Syllabus
Course site
Your course site is available from the drop down menu of this landing page: https://pantelis.github.io/ that you need to bookmark.
Books
THRUN - Probabilistic Robotics, by Sebastian Thrun, Wolfram Burgard, and Dieter Fox, 2005. This book is the bible that many current roboticists grew up with - especially those that started the self-driving car revolution. It is required but it is not free to download.
LYNCH - Modern Robotics: Mechanics, Planning and Control. This book is oriented towards robotic manipulation but contains foundational material on general motion algebra. It is free to download.

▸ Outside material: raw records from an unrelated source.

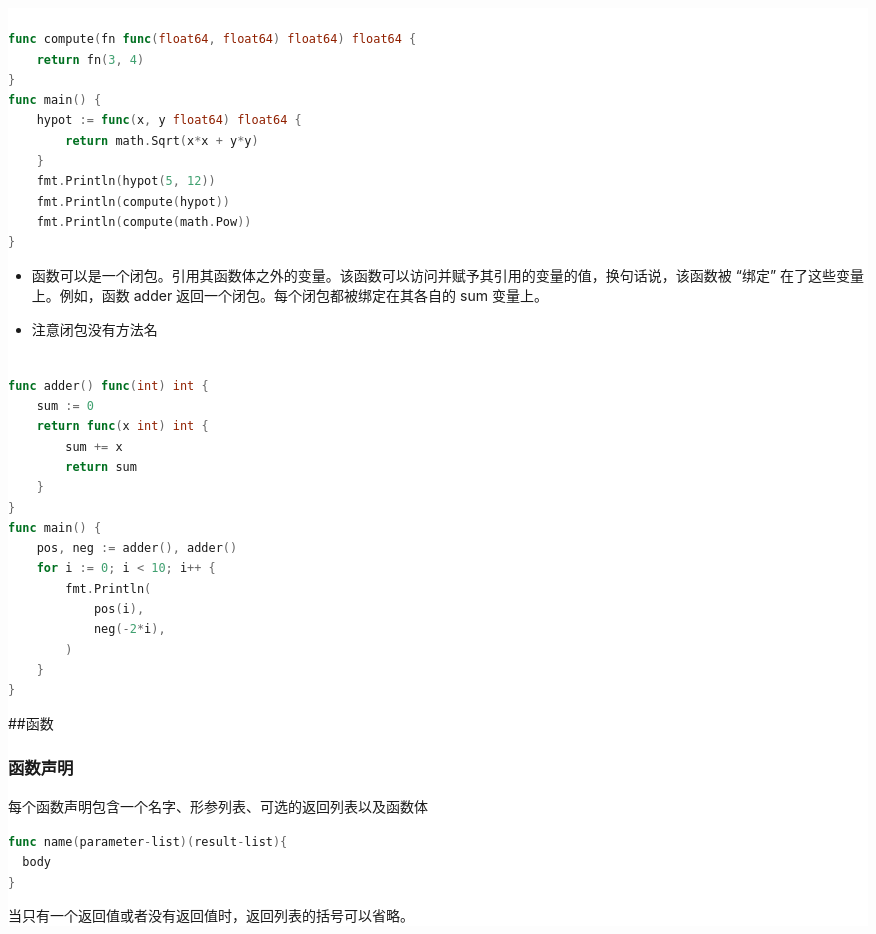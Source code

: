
 ```go

func compute(fn func(float64, float64) float64) float64 {
    return fn(3, 4)
}
func main() {
    hypot := func(x, y float64) float64 {
        return math.Sqrt(x*x + y*y)
    }
    fmt.Println(hypot(5, 12))
    fmt.Println(compute(hypot))
    fmt.Println(compute(math.Pow))
}

```

* 函数可以是一个闭包。引用其函数体之外的变量。该函数可以访问并赋予其引用的变量的值，换句话说，该函数被 “绑定” 在了这些变量上。例如，函数 adder 返回一个闭包。每个闭包都被绑定在其各自的 sum 变量上。

* 注意闭包没有方法名

```go

func adder() func(int) int {
    sum := 0
    return func(x int) int {
        sum += x
        return sum
    }
}
func main() {
    pos, neg := adder(), adder()
    for i := 0; i < 10; i++ {
        fmt.Println(
            pos(i),
            neg(-2*i),
        )
    }
}

```

##函数

### 函数声明

每个函数声明包含一个名字、形参列表、可选的返回列表以及函数体

```go
func name(parameter-list)(result-list){
  body
}
```

当只有一个返回值或者没有返回值时，返回列表的括号可以省略。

CORKE - Robotics, Vision and Control: Fundamental Algorithms in PYTHON, by Peter Corke, 3rd edition, 2023. This is a hands on book that complements THRUN and LYNCH with great illustrations produced by implementations of various algorithms in robotics. This book is not required and it is not free to download. See also this repo for the code.
Students after completing this course will be able to
- To design the various subsystems involved in robotic agents with egomotion.

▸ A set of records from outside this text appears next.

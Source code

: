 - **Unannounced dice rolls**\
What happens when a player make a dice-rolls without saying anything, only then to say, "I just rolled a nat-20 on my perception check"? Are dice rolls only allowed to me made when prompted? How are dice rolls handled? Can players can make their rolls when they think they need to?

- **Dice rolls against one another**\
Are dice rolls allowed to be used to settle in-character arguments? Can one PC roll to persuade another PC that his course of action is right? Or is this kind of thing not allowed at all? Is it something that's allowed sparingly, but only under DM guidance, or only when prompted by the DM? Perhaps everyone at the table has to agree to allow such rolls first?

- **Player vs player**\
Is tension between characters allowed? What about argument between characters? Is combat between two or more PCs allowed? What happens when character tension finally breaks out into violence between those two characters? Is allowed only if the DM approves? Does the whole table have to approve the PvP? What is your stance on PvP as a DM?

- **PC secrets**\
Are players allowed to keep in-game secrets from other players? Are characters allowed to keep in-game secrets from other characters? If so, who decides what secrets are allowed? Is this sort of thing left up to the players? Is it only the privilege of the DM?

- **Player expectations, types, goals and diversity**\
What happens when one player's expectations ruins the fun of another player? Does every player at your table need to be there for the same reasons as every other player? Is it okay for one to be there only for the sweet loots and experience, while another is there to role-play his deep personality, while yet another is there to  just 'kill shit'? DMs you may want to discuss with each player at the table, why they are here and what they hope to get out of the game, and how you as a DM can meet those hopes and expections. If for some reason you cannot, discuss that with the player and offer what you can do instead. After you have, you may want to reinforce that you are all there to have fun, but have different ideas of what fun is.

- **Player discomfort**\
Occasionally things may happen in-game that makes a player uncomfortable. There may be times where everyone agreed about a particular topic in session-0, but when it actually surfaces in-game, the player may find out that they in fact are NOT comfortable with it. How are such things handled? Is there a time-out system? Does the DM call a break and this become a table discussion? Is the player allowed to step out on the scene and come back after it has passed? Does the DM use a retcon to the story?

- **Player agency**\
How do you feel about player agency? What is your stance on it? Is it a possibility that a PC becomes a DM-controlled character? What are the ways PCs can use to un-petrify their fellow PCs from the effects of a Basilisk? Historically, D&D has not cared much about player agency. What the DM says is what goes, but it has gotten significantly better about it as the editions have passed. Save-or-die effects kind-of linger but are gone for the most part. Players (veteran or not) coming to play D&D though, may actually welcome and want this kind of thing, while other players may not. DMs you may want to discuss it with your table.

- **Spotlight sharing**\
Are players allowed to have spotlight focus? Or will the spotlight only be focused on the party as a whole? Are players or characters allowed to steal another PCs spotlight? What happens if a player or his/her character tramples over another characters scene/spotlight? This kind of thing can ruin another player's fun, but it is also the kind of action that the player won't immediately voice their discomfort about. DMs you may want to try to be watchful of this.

- To design and implement perception using sensor fusion such as computer vision together with other sensing streams (such as LIRAR) available to the robot designer.
- To implement planning algorithms for long-term tasks such as path planning or short term tasks such as motion or trajectory planning.
- To teach robots a control policy using just a world model simulator and allow the simulated policy to be transferred to the real world.
- To instruct robots with natural language.
- To enable students to program all of the above in an industry-standard setting focused around the ROS2 framework.
Planned Schedule
Please note that the course in its Fall 2025 version emphasizes on mobile robots and not on manipulation. As such we cover the following topics:
- Part I: Robotic Perception (Lectures 1-5)
- Part II: Localization and Mapping (Lectures 6-7)
- Part III: Task, Global and Local Planning (Lectures 8-9)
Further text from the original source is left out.